Several different topics of Reformed Scholasticism along with the Jerry Bridges book I’m reading (Respectable Sins), made me consider one area of practical Christian humility: being humble in doctrinal matters. Someone here suggested that Bridges’ section on “Doctrinal Pride” – the sinful pride that we are superior because our doctrine is “superior” – showed that Bridges was a bit soft on this part. Basically, Bridges argues that we can and should hold our doctrinal convictions strongly, but with humility and love for those with whom we disagree (see pages 92-93). I’ve come to agree with Bridges, as I made some deductions from Richard Muller’s Post-Reformation Reformed Dogmatics.

I’m thinking of these three areas of Reformed theology specifically. 1) The scope of Scripture (scopus Scripturae), 2) The fundamental articles of the faith (articuli fundamentales), and 3) The perspicuity of Scripture (perspicuitas Scripturae sacrae). Let me explain:

1) The scope or “bullseye” of Scripture is the gospel of Jesus Christ. In Muller’s summary of the Reformers, “The center of Scripture…is the redemptive significance of Christ at the very heart of God’s saving revelation” (PRRD, II.208).

2) The fundamental articles of the faith are the main principles of the Christian faith which one must believe for salvation. In Reformed scholastic language, the fundamentals are the “primary rudiments of Christian Religion” (see Muller, PRRD, I.416). These are central teachings of the Christian faith: they are “drawn directly from Scripture and teach of salvation in Christ” (Muller, PRRD, I.419).

3) The perspicuity of Scripture means that the fundamental doctrines are stated clearly and plainly (Muller, PRRD, II.325). Or, in Trelcatius’ notes, though not all things in Scripture are equally clear to all people, the things that pertain to salvation are sufficiently clear (Ibid.). This, of course, overlaps with the sufficiency of Scripture.

What do these three have to do with doctrinal humility? Well, as Bridges notes, we do have to stand up for doctrinal and biblical convictions. Using Reformed terms, we have to fight for and uphold the perspicuous fundamentals of Scripture and the scope of Scripture: the biblical teaching of the gospel of salvation by faith alone by grace alone in Christ alone for God’s glory alone. There is the overarching and undeniably clear scope of Scripture: God’s recorded redemptive plan is that Jesus saves his people from sin. We must, at all costs, uphold this essential truth of Scripture – we must hold it with what I call “strong and humble conviction.”

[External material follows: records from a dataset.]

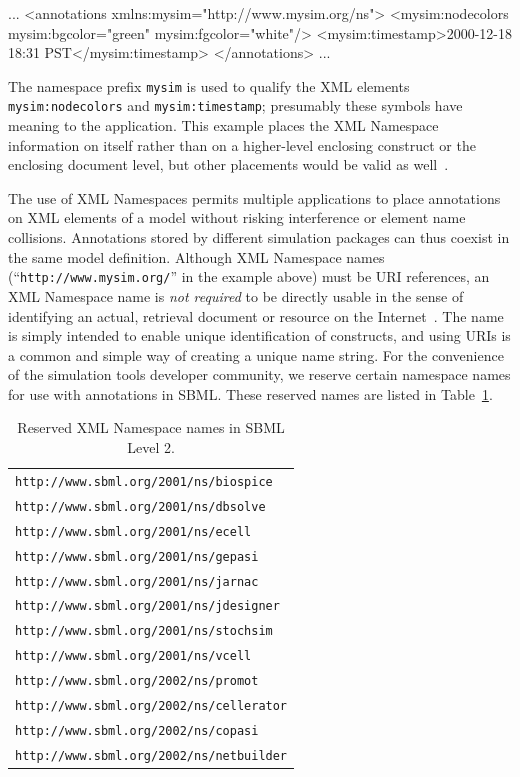 \documentclass[10pt]{cekarticle}
\newcommand{\vref}[1]{\ref{#1}}
\begin{document}
\begin{example}
...
<annotations xmlns:mysim="http://www.mysim.org/ns">
    <mysim:nodecolors mysim:bgcolor="green" mysim:fgcolor="white"/>
    <mysim:timestamp>2000-12-18 18:31 PST</mysim:timestamp>
</annotations>
...
\end{example}

The namespace prefix \texttt{mysim} is used to qualify the XML elements
\texttt{mysim:nodecolors} and \texttt{mysim:timestamp}; presumably these
symbols have meaning to the application.  This example places the XML
Namespace information on  itself rather than on a
higher-level enclosing construct or the enclosing document level, but other
placements would be valid as well~\citep{bray:1999}.

The use of XML Namespaces permits multiple applications to place
annotations on XML elements of a model without risking interference or
element name collisions.  Annotations stored by different simulation
packages can thus coexist in the same model definition.  Although XML
Namespace names (``\texttt{http://www.mysim.org/}'' in the example above)
must be URI references, an XML Namespace name is \emph{not required} to be
directly usable in the sense of identifying an actual, retrieval document
or resource on the Internet~\citep{bray:1999}.  The name is simply intended
to enable unique identification of constructs, and using URIs is a common
and simple way of creating a unique name string.  For the convenience of
the simulation tools developer community, we reserve certain namespace
names for use with annotations in SBML.  These reserved names are listed in
Table~\vref{tab:reserved-urls}.

\begin{table}[b]
  \vspace*{5pt}
  \centering
  \begin{tabular}{l}
    \toprule
    \texttt{http://www.sbml.org/2001/ns/biospice}\\
    \texttt{http://www.sbml.org/2001/ns/dbsolve}\\
    \texttt{http://www.sbml.org/2001/ns/ecell}\\
    \texttt{http://www.sbml.org/2001/ns/gepasi}\\
    \texttt{http://www.sbml.org/2001/ns/jarnac}\\
    \texttt{http://www.sbml.org/2001/ns/jdesigner}\\
    \texttt{http://www.sbml.org/2001/ns/stochsim}\\
    \texttt{http://www.sbml.org/2001/ns/vcell}\\
    \texttt{http://www.sbml.org/2002/ns/promot}\\
    \texttt{http://www.sbml.org/2002/ns/cellerator}\\
    \texttt{http://www.sbml.org/2002/ns/copasi}\\
    \texttt{http://www.sbml.org/2002/ns/netbuilder}\\
    \bottomrule
  \end{tabular}
  \caption{Reserved XML Namespace names in SBML Level 2.}
  \label{tab:reserved-urls}
\end{table}
\end{document}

Also, on the non-fundamentals, the “non-scope,” and the non-perspicuous things we must show extra humility, if that makes sense. This also has to do with a previous post of mine on certainty – the “less certain” things in Scripture should induce all the more humility in us. One seminary professor of mine taught a non-fundamental/scope/perspicuous doctrine right out of Scripture passionately for a few hours; he had me convinced. At the end of his lecture, he – with genuine humility – said, “I could be wrong. See you tomorrow.” I was confused at first, but now I see that this is what “doctrinal humility” is about.

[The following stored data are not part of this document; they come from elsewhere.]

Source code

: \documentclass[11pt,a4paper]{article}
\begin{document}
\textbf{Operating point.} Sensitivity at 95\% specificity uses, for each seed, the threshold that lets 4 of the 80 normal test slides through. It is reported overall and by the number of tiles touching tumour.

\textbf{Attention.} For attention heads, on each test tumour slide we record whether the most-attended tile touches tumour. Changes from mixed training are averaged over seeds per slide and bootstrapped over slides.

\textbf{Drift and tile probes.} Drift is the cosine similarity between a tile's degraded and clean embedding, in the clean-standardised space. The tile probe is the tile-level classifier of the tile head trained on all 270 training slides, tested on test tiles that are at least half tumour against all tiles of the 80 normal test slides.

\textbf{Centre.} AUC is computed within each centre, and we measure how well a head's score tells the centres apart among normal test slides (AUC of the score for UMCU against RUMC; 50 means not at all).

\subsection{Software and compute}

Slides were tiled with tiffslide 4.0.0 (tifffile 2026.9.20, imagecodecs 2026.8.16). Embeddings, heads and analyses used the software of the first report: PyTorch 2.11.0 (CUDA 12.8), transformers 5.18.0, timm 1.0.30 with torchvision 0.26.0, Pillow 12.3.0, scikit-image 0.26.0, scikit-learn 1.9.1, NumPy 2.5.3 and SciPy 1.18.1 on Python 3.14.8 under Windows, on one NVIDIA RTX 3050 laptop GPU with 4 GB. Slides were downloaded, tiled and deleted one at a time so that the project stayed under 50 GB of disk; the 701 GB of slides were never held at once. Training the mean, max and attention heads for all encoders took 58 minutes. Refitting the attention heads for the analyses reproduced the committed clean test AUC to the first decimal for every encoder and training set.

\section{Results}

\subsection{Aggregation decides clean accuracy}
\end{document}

Come to think of it, our teaching of total depravity should also factor in here. As I heard from the time I was a kid, Calvinists should be the most humble people on the face of this earth.

shane lems

sunnyside wa

1 thought on “Scripture’s Clarity, Scope, Fundamentals and Their Implications for Christian Humility”

  1. Hi Shane:

    I did a Gateway Keyword search for any of the following words: humility, humble, boldness, and bold. My conclusion after reading the 116 entries is that we are called to be humble about ourselves but bold about our doctrine.